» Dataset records
_____

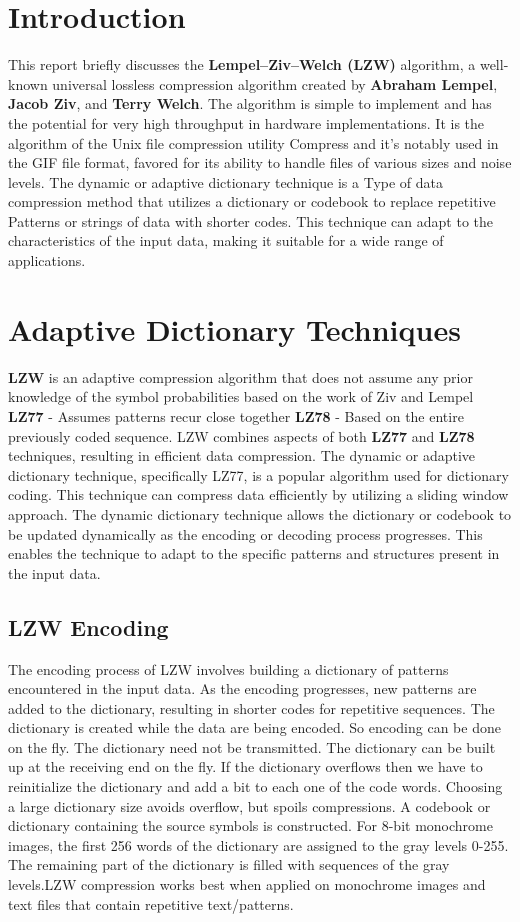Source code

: \documentclass[12pt, a4paper]{article}
\begin{document}
\section{Introduction}
This report briefly discusses the \textbf{Lempel–Ziv–Welch (LZW)} algorithm, a well-known universal lossless compression algorithm created by \textbf{Abraham Lempel}, \textbf{Jacob Ziv}, and \textbf{Terry Welch}. The algorithm is simple to implement and has the potential for very high throughput in hardware implementations.\cite{welch1984technique}
 It is the algorithm of the Unix file compression utility Compress and it's notably used in the GIF file format, favored for its ability to handle files of various sizes and noise levels. The dynamic or adaptive dictionary technique is a Type of data compression method that utilizes a dictionary or codebook to replace repetitive Patterns or strings of data with shorter codes. This technique can adapt to the characteristics of the input data, making it suitable for a wide range of applications.
\section{Adaptive Dictionary Techniques}
\textbf{LZW} is an adaptive compression algorithm that does not assume any prior knowledge of the symbol probabilities based on the work of Ziv and Lempel \textbf{LZ77} - Assumes patterns recur close together \textbf{LZ78} - Based on the entire previously coded sequence.\cite{ziv1977universal} LZW combines aspects of both \textbf{LZ77} and \textbf{LZ78} techniques, resulting in efficient data compression. The dynamic or adaptive dictionary technique, specifically LZ77, is a popular algorithm used for dictionary coding. This technique can compress data efficiently by utilizing a sliding window approach. The dynamic dictionary technique allows the dictionary or codebook to be updated dynamically as the encoding or decoding process progresses. This enables the technique to adapt to the specific patterns and structures present in the input data.
\subsection{LZW Encoding}
The encoding process of LZW involves building a dictionary of patterns encountered in the input data. As the encoding progresses, new patterns are added to the dictionary, resulting in shorter codes for repetitive sequences.
The dictionary is created while the data are being encoded. So encoding can be done on the fly. The dictionary need not be transmitted. The dictionary can be built up at the receiving end on the fly. If the dictionary overflows then we have to reinitialize the dictionary and add a bit to each one of the code words. Choosing a large dictionary size avoids overflow, but spoils compressions. A codebook or dictionary containing the source symbols is constructed. For 8-bit monochrome images, the first 256 words of the dictionary are assigned to the gray levels 0-255. The remaining part of the dictionary is filled with sequences of the gray levels.LZW compression works best when applied on monochrome images and text files that contain repetitive text/patterns.
\end{document}
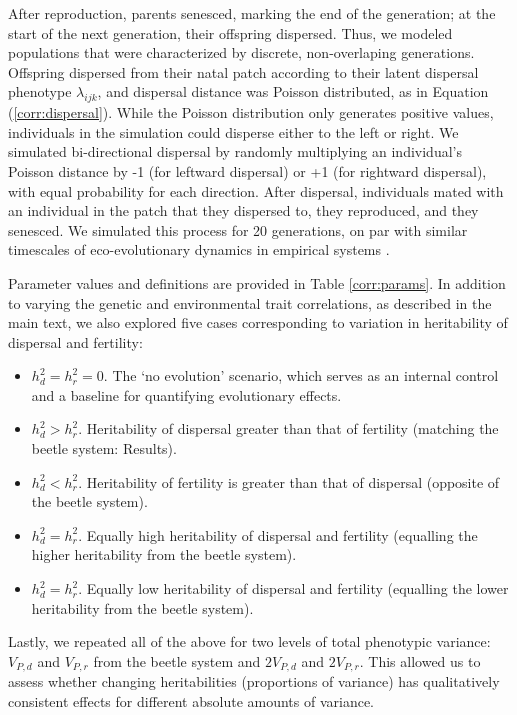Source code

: \documentclass[11pt]{article}
\begin{document}
After reproduction, parents senesced, marking the end of the generation; at the start of the next generation, their offspring dispersed.
Thus, we modeled populations that were characterized by discrete, non-overlaping generations.
Offspring dispersed from their natal patch according to their latent dispersal phenotype $\lambda_{ijk}$, and dispersal distance was Poisson distributed, as in Equation (\ref{corr:dispersal}).
While the Poisson distribution only generates positive values, individuals in the simulation could disperse either to the left or right. We simulated bi-directional dispersal by randomly multiplying an individual's Poisson distance by -1 (for leftward dispersal) or +1 (for rightward dispersal), with equal probability for each direction.
After dispersal, individuals mated with an individual in the patch that they dispersed to, they reproduced, and they senesced.
We simulated this process for 20 generations, on par with similar timescales of eco-evolutionary dynamics in empirical systems \citep{williams_rapid_2016,ochocki_rapid_2017,weiss-lehman_rapid_2017}.

Parameter values and definitions are provided in Table \ref{corr:params}. In addition to varying the genetic and environmental trait correlations, as described in the main text, we also explored five cases corresponding to variation in heritability of dispersal and fertility:
\begin{itemize}
  \item $h^{2}_d = h^{2}_r = 0$. The `no evolution' scenario, which serves as an internal control and a baseline for quantifying evolutionary effects.
  \item $h^{2}_d > h^{2}_r$. Heritability of dispersal greater than that of fertility (matching the beetle system: Results).
  \item $h^{2}_d < h^{2}_r$. Heritability of fertility is greater than that of dispersal (opposite of the beetle system).
  \item $h^{2}_d = h^{2}_r$. Equally high heritability of dispersal and fertility (equalling the higher heritability from the beetle system).
  \item $h^{2}_d = h^{2}_r$. Equally low heritability of dispersal and fertility (equalling the lower heritability from the beetle system).
\end{itemize}
Lastly, we repeated all of the above for two levels of total phenotypic variance: $V_{P,d}$ and $V_{P,r}$ from the beetle system and $2V_{P,d}$ and $2V_{P,r}$.
This allowed us to assess whether changing heritabilities (proportions of variance) has qualitatively consistent effects for different absolute amounts of variance.
\end{document}
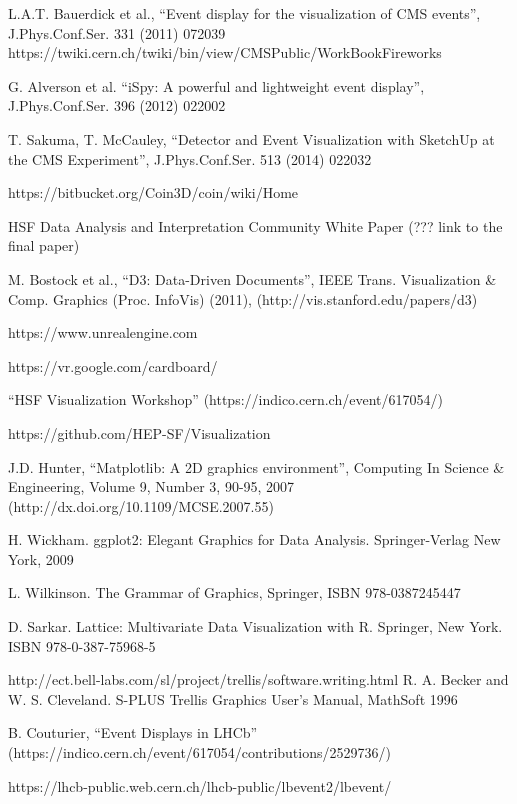 \documentclass[12pt,a4paper]{article}
\begin{document}
\begin{thebibliography}{999}
 L.A.T. Bauerdick et al., “Event display for the visualization of CMS events”, J.Phys.Conf.Ser. 331 (2011) 072039 https://twiki.cern.ch/twiki/bin/view/CMSPublic/WorkBookFireworks

 G. Alverson et al. “iSpy: A powerful and lightweight event display”, J.Phys.Conf.Ser. 396 (2012) 022002

 T. Sakuma, T. McCauley, “Detector and Event Visualization with SketchUp at the CMS Experiment”, J.Phys.Conf.Ser. 513 (2014) 022032

 https://bitbucket.org/Coin3D/coin/wiki/Home

 HSF Data Analysis and Interpretation Community White Paper (??? link to the final paper)

 M. Bostock et al., “D3: Data-Driven Documents”, IEEE Trans. Visualization \& Comp. Graphics (Proc. InfoVis) (2011), (http://vis.stanford.edu/papers/d3)

 https://www.unrealengine.com

 https://vr.google.com/cardboard/

 “HSF Visualization Workshop” (https://indico.cern.ch/event/617054/)

 https://github.com/HEP-SF/Visualization

 J.D. Hunter, “Matplotlib: A 2D graphics environment”, Computing In Science \& Engineering, Volume 9, Number 3, 90-95, 2007 (http://dx.doi.org/10.1109/MCSE.2007.55)

 H. Wickham. ggplot2: Elegant Graphics for Data Analysis. Springer-Verlag New York, 2009

 L. Wilkinson. The Grammar of Graphics, Springer, ISBN 978-0387245447

 D. Sarkar. Lattice: Multivariate Data Visualization with R. Springer, New York. ISBN 978-0-387-75968-5

 http://ect.bell-labs.com/sl/project/trellis/software.writing.html
 R. A. Becker and W. S. Cleveland. S-PLUS Trellis Graphics User's Manual, MathSoft 1996

 B. Couturier, “Event Displays in LHCb” (https://indico.cern.ch/event/617054/contributions/2529736/)

 https://lhcb-public.web.cern.ch/lhcb-public/lbevent2/lbevent/


\end{thebibliography}
\end{document}
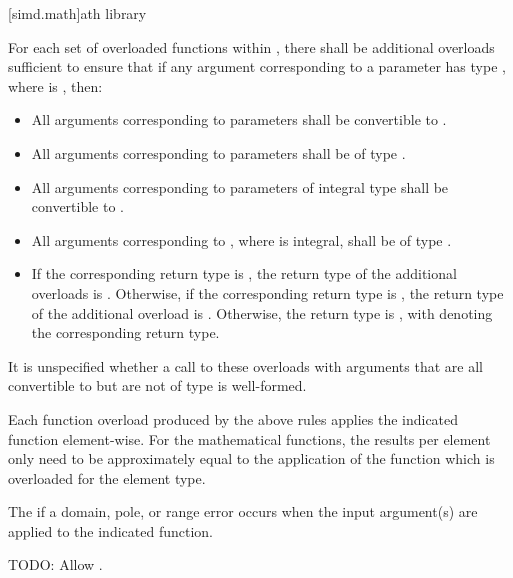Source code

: [simd.math]{\texorpdfstring{ath}{simd math} library}

\pnum
For each set of overloaded functions within , there shall be additional overloads sufficient to ensure that if any argument corresponding to a  parameter has type , where  is , then:
\begin{itemize}
  \item All arguments corresponding to  parameters shall be convertible to .
  \item All arguments corresponding to  parameters shall be of type .
  \item All arguments corresponding to parameters of integral type  shall be convertible to .
  \item All arguments corresponding to , where  is integral, shall be of type .
  \item If the corresponding return type is , the return type of the additional overloads is . Otherwise, if the corresponding return type is , the return type of the additional overload is . Otherwise, the return type is , with  denoting the corresponding return type.
\end{itemize}
It is unspecified whether a call to these overloads with arguments that are all convertible to  but are not of type  is well-formed.

\pnum
Each function overload produced by the above rules applies the indicated  function element-wise. For the mathematical functions, the results per element only need to be approximately equal to the application of the function which is overloaded for the element type.

\pnum
The  if a domain, pole, or range error occurs when the input argument(s) are applied to the indicated  function.

\begin{wgBAdd}
  \pnum
  TODO: Allow .
\end{wgBAdd}

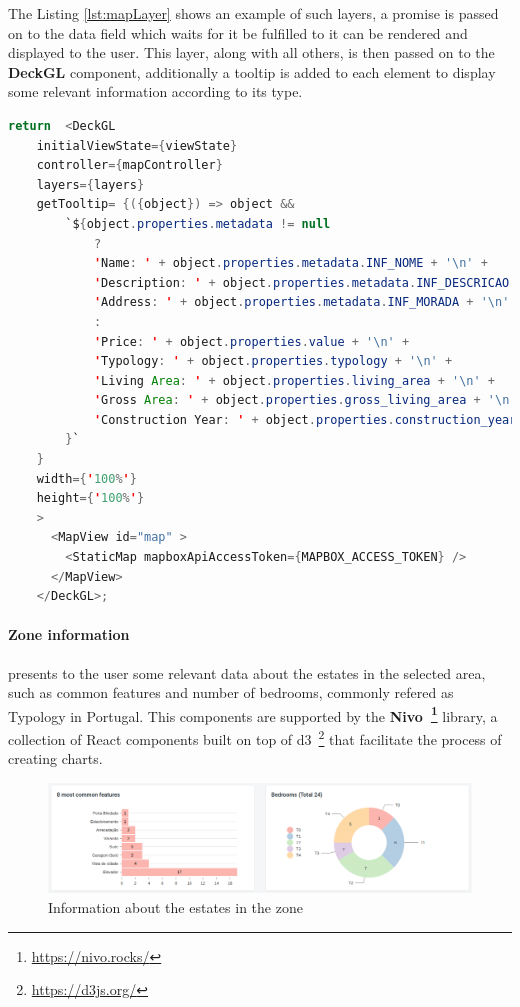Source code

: The Listing \ref{lst:mapLayer} shows an example of such layers, a promise is passed on to the data field which waits for it be fulfilled to it can be rendered and displayed to the user. This layer, along with all others, is then passed on to the \textbf{DeckGL} component, additionally a tooltip is added to each element to display some relevant information according to its type.

\begin{lstlisting}[language=Java, caption={Map JSX returned by the component}, label={lst:mapJSX}]
return  <DeckGL
    initialViewState={viewState}
    controller={mapController}
    layers={layers}
    getTooltip= {({object}) => object &&
        `${object.properties.metadata != null 
            ? 
            'Name: ' + object.properties.metadata.INF_NOME + '\n' +
            'Description: ' + object.properties.metadata.INF_DESCRICAO + '\n' +
            'Address: ' + object.properties.metadata.INF_MORADA + '\n' 
            : 
            'Price: ' + object.properties.value + '\n' +
            'Typology: ' + object.properties.typology + '\n' + 
            'Living Area: ' + object.properties.living_area + '\n' +
            'Gross Area: ' + object.properties.gross_living_area + '\n' +  
            'Construction Year: ' + object.properties.construction_year + '\n'
        }`
    }
    width={'100%'}
    height={'100%'}
    >
      <MapView id="map" >  
        <StaticMap mapboxApiAccessToken={MAPBOX_ACCESS_TOKEN} />
      </MapView>
    </DeckGL>;
\end{lstlisting}

\paragraph{Zone information} presents to the user some relevant data about the estates in the selected area, such as common features and number of bedrooms, commonly refered as Typology in Portugal. This components are supported by the \textbf{Nivo~\footnote{\url{https://nivo.rocks/}}} library, a collection of React components built on top of d3~\footnote{\url{https://d3js.org/}} that facilitate the process of creating charts.

\begin{figure}[h]
	\centering
	\includegraphics[width=1\linewidth]{Chapters/img/frontend/OverviewEstateData.png}
	\caption{Information about the estates in the zone}
	\label{fig:overviewSearchBar}
\end{figure}

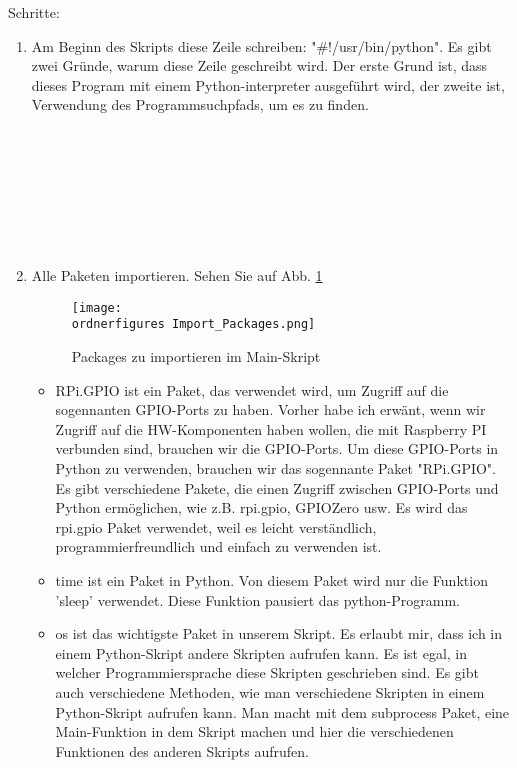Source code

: Schritte: 
\begin{enumerate}
	
	\item Am Beginn des Skripts diese Zeile schreiben: "\#!/usr/bin/python". Es gibt zwei Gr\"unde, warum diese Zeile geschreibt wird. Der erste Grund ist, dass dieses Program mit einem Python-interpreter ausgef\"uhrt wird, der zweite ist, Verwendung des Programmsuchpfads, um es zu finden. \\ \\ \\ \\ \\ \\ \\ \\ 
	 \item Alle Paketen importieren. Sehen Sie auf Abb. \ref{fig:Packages zu importieren} 
	 \begin{figure}[H]
	 	\texttt{[image: \\ordnerfigures Import\_Packages.png]}
	 	\caption{Packages zu importieren im Main-Skript}
	 	\label{fig:Packages zu importieren}
	 \end{figure}
	 \begin{itemize}
	 	
	 \item RPi.GPIO ist ein Paket, das verwendet wird, um Zugriff auf die sogennanten GPIO-Ports zu haben. Vorher habe ich erw\"ant, wenn wir Zugriff auf die HW-Komponenten haben wollen, die mit Raspberry PI verbunden sind, brauchen wir die GPIO-Ports. Um diese GPIO-Ports in Python zu verwenden, brauchen wir das sogennante Paket "RPi.GPIO". Es gibt verschiedene Pakete, die einen Zugriff zwischen GPIO-Ports und Python erm\"oglichen, wie z.B. rpi.gpio, GPIOZero usw. Es wird das rpi.gpio Paket verwendet, weil es leicht verst\"andlich, programmierfreundlich und einfach zu verwenden ist. \cite{rpigpio}
	 
	 \item time ist ein Paket in Python. Von diesem Paket wird nur die Funktion 'sleep' verwendet. Diese Funktion pausiert das python-Programm. \cite{timepackage}
	 
	 \item os ist das wichtigste Paket in unserem Skript. Es erlaubt mir, dass ich in einem Python-Skript andere Skripten aufrufen kann. Es ist egal, in welcher Programmiersprache diese Skripten geschrieben sind. Es gibt auch verschiedene Methoden, wie man verschiedene Skripten in einem Python-Skript aufrufen kann. Man macht mit dem subprocess Paket, eine Main-Funktion in dem Skript machen und hier die verschiedenen Funktionen des anderen Skripts aufrufen. 
	 

\end{itemize}
\end{enumerate}
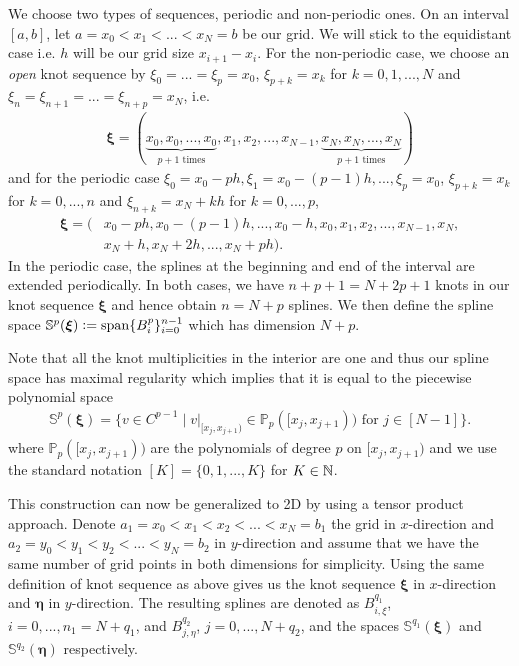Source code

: \documentclass[../master_thesis.tex]{subfiles}
\begin{document}
We choose two types of sequences, periodic and non-periodic ones.
On an interval $[a,b]$, 
let $a= x_0 < x_1 < ... < x_N = b$ be our grid. 
We will stick to the equidistant case i.e. $h$ will be our grid size 
$x_{i+1} - x_i$.
For the non-periodic case, we choose an \textit{open} knot sequence by 
$\xi_0 = ... = \xi_p = x_0$, $\xi_{p+k} = x_k$ for $k = 0,1,...,N$ and 
$\xi_{n} = \xi_{n+1} = ... = \xi_{n+p} = x_N$, i.e. 
\begin{align*}
    \bm{\xi} = (\underbrace{x_0, x_0,...,x_0}_{\text{$p+1$ times}}, x_1, x_2, ..., x_{N-1}, 
        \underbrace{x_N, x_N, ..., x_N}_{\text{$p+1$ times}})   
\end{align*}
and for the periodic case 
$\xi_0 = x_0-ph, \xi_1 = x_0-(p-1)h, ..., \xi_p = x_0$, 
$\xi_{p+k} = x_k$ for $k=0,..., n$ and $\xi_{n+k} = x_N + kh$ for $k = 0, ..., p$, 
\begin{align*}
    \bm{\xi} = (&x_0-ph,x_0-(p-1)h,...,x_0-h, x_0,  x_1, x_2, ..., x_{N-1}, 
        x_N, 
    \\ &x_N + h, x_N + 2h, ..., x_N + ph ).
\end{align*}
In the periodic case, the splines at the beginning and end of the interval are extended periodically.
In both cases, we have $n + p +1 = N+2p+1$ knots in our knot sequence $\bm{\xi}$ and
hence obtain $n = N + p$ splines.
We then define the spline space $\mathbb{S}^p(\bm{\xi}) \vcentcolon= \operatorname{span} \{ B_i^p \}_{i=0}^{n-1}$
which has dimension $N+p$.

Note that all the knot multiplicities in the interior are one and thus our spline 
space has maximal regularity which implies that it is equal to the piecewise polynomial space
\begin{align*}
    \mathbb{S}^p(\bm{\xi}) = \{ v \in C^{p-1} \mid v |_{[x_j,x_{j+1})} \in \mathbb{P}_p([x_j,x_{j+1})) 
        \text{ for } j\in [N-1]\}.
\end{align*}
where $\mathbb{P}_p([x_j,x_{j+1}))$ are the polynomials of degree $p$ on $[x_j,x_{j+1})$ 
and we use the standard notation $[K] = \{ 0, 1, ..., K\}$ for $K\in \mathbb{N}$.

This construction can now be generalized to 2D by using a tensor product approach.
Denote $a_1 = x_0 < x_1 < x_2 < ... < x_N = b_1$ the grid in $x$-direction and 
$a_2 = y_0 < y_1 < y_2 < ... < y_N = b_2$ in $y$-direction and assume that we have the 
same number of grid points in both dimensions for simplicity. 
Using the same definition of knot sequence as above gives us the knot sequence 
$\bm{\xi}$ in $x$-direction and $\bm{\eta}$ in $y$-direction. The resulting splines 
are denoted as $B_{i,\xi}^{q_1}$, $i=0,...,n_1 = N + q_1$, and $B_{j,\eta}^{q_2}$, 
$j = 0,...,N + q_2$, and the spaces
$\mathbb{S}^{q_1}(\bm{\xi})$ and $\mathbb{S}^{q_2}(\bm{\eta})$ respectively.
\end{document}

_____

» Assignment
Match on "lstlisting": copy every line in the records that has it.

» Solved exercise
\begin{lstlisting}[language=Java, caption={Map JSX returned by the component}, label={lst:mapJSX}]
\end{lstlisting}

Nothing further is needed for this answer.